The predicted target genes above were input into the Database for Annotation. Base on the latest KEGG (Kyoto Encyclopedia of Genes and Genomes, http://www.genome.jp/kegg) database, we performed pathway analysis for differentially expressed mRNAs. This analysis allowed to determine the biological pathway that there is a significant enrichment of differentially expressed genes. Furthermore, we also used the Visualization and Integrated Discovery (DAVID; http://david.abcc.ncifcrf.gov/) and BioCarta (http://www.biocarta.com) to analyze the potential functions of these target genes in the pathways. The P-value denotes the significance of the Pathway. The less the P-value is, the more significant the Pathway is (The P-value cut-off is 0.05).

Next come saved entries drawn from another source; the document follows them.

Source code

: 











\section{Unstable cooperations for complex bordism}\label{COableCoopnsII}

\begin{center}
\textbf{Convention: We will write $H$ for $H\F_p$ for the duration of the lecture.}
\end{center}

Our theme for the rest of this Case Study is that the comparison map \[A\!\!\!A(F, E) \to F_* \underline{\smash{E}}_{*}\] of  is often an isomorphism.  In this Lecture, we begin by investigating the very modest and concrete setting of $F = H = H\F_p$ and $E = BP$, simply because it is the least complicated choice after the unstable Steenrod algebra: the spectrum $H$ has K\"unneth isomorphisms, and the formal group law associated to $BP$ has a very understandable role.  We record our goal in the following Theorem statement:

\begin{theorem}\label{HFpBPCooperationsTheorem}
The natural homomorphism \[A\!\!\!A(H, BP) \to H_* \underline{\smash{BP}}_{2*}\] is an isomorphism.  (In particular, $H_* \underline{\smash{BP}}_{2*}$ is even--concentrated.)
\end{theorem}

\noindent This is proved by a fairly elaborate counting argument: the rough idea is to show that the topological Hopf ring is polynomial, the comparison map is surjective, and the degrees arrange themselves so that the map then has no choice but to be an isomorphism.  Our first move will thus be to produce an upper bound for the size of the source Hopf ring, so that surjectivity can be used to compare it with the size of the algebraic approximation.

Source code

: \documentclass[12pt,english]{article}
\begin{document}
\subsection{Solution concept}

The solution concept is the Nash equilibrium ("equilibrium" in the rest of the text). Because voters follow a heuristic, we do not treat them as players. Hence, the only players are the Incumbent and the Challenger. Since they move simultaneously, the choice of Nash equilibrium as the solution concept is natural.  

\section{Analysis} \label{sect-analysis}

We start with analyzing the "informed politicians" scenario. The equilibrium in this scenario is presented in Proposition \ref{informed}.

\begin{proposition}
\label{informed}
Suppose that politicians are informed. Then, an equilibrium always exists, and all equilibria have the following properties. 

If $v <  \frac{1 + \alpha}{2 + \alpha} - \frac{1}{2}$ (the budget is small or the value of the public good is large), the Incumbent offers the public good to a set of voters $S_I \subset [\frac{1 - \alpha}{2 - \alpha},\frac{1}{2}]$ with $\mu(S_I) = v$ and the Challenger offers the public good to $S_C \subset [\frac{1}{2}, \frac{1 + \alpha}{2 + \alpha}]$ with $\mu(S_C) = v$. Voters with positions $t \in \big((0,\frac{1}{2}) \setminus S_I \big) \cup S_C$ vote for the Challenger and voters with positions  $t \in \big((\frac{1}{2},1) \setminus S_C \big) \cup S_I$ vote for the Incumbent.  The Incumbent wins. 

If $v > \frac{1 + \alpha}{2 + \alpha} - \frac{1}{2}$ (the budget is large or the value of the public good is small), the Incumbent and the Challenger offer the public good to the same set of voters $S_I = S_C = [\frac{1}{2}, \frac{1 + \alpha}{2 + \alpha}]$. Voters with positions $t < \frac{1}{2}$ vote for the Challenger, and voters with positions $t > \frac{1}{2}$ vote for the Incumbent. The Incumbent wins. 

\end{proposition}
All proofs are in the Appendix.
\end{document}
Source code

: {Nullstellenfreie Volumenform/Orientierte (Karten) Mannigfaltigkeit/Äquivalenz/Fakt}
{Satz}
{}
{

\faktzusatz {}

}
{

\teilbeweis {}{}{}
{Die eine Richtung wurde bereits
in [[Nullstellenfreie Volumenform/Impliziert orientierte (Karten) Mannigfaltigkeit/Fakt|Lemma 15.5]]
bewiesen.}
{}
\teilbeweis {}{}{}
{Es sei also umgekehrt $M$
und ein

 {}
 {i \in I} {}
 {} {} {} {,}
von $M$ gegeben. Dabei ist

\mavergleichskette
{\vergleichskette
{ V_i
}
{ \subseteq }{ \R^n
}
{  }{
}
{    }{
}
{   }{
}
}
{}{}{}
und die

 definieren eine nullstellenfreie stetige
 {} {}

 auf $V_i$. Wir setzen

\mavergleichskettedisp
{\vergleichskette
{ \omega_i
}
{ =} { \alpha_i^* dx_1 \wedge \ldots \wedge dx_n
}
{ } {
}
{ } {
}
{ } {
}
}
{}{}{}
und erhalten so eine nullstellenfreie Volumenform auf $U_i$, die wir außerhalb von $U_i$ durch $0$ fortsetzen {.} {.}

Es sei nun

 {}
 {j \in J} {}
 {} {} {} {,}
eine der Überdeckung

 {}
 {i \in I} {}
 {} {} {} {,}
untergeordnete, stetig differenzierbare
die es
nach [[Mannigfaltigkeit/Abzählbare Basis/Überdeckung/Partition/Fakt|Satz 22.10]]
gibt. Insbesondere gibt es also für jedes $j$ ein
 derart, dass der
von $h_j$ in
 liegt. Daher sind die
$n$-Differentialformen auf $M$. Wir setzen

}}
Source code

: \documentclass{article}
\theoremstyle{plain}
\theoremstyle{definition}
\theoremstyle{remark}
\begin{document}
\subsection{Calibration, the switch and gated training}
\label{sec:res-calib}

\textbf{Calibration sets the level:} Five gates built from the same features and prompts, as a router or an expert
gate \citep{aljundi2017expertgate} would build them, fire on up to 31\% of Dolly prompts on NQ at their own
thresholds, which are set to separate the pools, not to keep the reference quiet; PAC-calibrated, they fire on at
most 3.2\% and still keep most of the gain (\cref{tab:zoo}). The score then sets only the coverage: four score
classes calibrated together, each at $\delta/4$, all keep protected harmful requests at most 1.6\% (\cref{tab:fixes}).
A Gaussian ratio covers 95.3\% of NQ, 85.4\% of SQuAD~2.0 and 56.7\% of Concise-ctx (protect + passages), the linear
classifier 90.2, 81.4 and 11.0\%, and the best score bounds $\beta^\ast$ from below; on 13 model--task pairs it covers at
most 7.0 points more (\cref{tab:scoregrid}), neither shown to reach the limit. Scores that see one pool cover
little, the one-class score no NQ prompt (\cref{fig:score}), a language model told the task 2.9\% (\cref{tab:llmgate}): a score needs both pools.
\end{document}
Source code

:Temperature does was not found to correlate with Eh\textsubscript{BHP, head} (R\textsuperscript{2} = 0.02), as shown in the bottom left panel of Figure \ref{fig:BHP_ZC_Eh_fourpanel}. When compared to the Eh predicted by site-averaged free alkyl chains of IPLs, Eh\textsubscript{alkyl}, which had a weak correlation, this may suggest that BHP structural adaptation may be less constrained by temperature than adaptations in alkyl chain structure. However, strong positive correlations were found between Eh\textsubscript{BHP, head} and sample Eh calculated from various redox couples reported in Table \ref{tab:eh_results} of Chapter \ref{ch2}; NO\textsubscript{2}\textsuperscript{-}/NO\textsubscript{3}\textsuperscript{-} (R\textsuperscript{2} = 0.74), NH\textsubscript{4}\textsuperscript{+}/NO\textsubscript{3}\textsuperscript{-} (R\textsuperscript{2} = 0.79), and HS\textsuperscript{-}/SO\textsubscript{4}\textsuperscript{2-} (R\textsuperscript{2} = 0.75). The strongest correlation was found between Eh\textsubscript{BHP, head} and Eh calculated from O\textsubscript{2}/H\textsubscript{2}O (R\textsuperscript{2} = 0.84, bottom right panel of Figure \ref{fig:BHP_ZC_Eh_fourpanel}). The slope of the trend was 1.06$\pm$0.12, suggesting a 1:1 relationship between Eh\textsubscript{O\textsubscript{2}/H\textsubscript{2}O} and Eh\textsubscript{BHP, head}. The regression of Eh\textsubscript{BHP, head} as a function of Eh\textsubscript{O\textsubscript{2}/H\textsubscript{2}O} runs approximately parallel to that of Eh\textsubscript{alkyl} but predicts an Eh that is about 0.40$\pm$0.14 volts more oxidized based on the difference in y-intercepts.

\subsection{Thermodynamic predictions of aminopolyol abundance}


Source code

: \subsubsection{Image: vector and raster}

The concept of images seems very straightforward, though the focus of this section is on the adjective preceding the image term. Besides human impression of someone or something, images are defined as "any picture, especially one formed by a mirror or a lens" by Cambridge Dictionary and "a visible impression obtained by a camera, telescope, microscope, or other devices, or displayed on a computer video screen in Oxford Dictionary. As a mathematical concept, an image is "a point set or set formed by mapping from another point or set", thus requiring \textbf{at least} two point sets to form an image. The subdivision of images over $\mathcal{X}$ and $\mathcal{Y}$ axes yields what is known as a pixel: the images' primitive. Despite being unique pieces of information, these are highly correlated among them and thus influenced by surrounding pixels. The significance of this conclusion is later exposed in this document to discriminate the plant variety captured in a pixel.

All data were expressed as mean ± standard deviation. Statistical analysis was performed using Student's t-test to compare two variables of microarray data. For example, the statistical significance of a microarray result was analyzed by fold change, and a difference with P<0.05 was considered statistically significant. The false discovery rate was also calculated to correct the P value. The threshold value we used to screen differentially expressed lncRNAs and mRNAs was a fold change ≥2.0 (P<0.05). Furthermore, a differential expression of each lncRNA between sheared and the non-sheared endothelial cells was analyzed using Student's t-test with SPSS (Version 16.0 SPSS, Chicago, IL, USA). P<0.05 was considered significant.
Differentially expressed lncRNAs in endothelial cells
To profile differentially expressed lncRNAs in endothelial cells, we performed a genome-wide analysis of lncRNA and mRNA expression in endothelial cells after treated by low shear stress for 120 min and normal endothelial cells (Figure 1). Using the authoritative data sources, we found that 149 lncRNAs were differentially expressed (fold change ≥2.0, P<0.05) between sheared and normal emdothelial cells. Among them, 64 lncRNAs were upregulated (more than two-fold in sheared vs. the normal cells) and 85 lncRNAs were downregulated (more than two-fold; P<0.05; Table S1). Furthermore, we performed a step-wise genome analysis according to p value. At p value<0.01(more than two-fold), 29 lncRNA were upregulated, with 33 downregulated. When strict criterion (p value<0.005) was used, only 5 lncRNA were upregulated and 8 lncRNA were downregulated (more than two-fold). Finally, when our strict criteria (p value<0.005, FDR<15% and fold-change>2.0) were used, upregulated lncRNAs were C17orf76-AS1, BC079832, and LEF1-AS1; downregulated lncRNA included XLOC-007914 and RP11-473M20.16 (Table S1).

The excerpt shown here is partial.